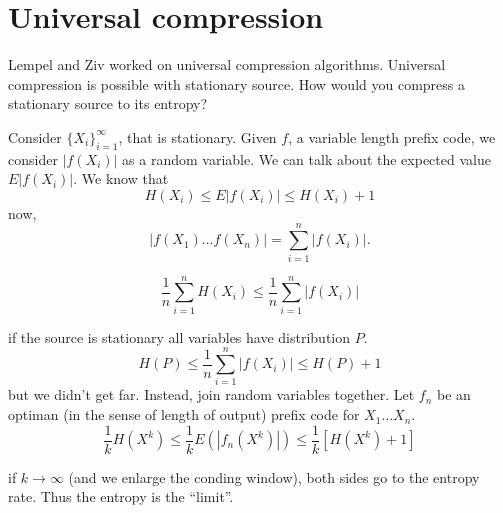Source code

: \section{Universal compression}
Lempel and Ziv worked on universal compression algorithms. Universal compression is possible with stationary source. How would you compress a stationary source to its entropy?

Consider $\{X_i\}_{i=1}^\infty$, that is stationary. Given $f$, a variable length prefix code, we consider $|f(X_i)|$ as a random variable. We can talk about the expected value $E|f(X_i)|$. We know that
\[
 H(X_i) \leq E|f(X_i)| \leq H(X_i) + 1
\]
now,
\[
|f(X_1)\ldots f(X_n)| = \sum_{i=1}^n|f(X_i)|. 
\]

\[
 \dfrac{1}{n}\sum_{i=1}^n H(X_i) \leq\dfrac{1}{n}\sum_{i=1}^n |f(X_i)|
\]

if the source is stationary all variables have distribution $P$.
\[
 H(P) \leq \dfrac{1}{n} \sum_{i = 1}^n |f(X_i)| \leq H(P) + 1
\]
but we didn't get far. Instead, join random variables together. Let $f_n$ be an optiman (in the sense of length of output) prefix code for $X_1 \ldots X_n$.
\[
 \dfrac{1}{k}H(X^k) \leq \dfrac{1}{k}E(|f_n(X^k)|) \leq \dfrac{1}{k}[H(X^k) + 1]
\]

if $k \rightarrow \infty$ (and we enlarge the conding window), both sides go to the entropy rate. Thus the entropy is the ``limit''.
# # #
▶ PROBLEM DETAILS
Where does the string "compression" occur in the listing above? Return every line that contains it.

▶ WRITTEN RESPONSE
: \section{Universal compression}
Lempel and Ziv worked on universal compression algorithms. Universal compression is possible with stationary source. How would you compress a stationary source to its entropy?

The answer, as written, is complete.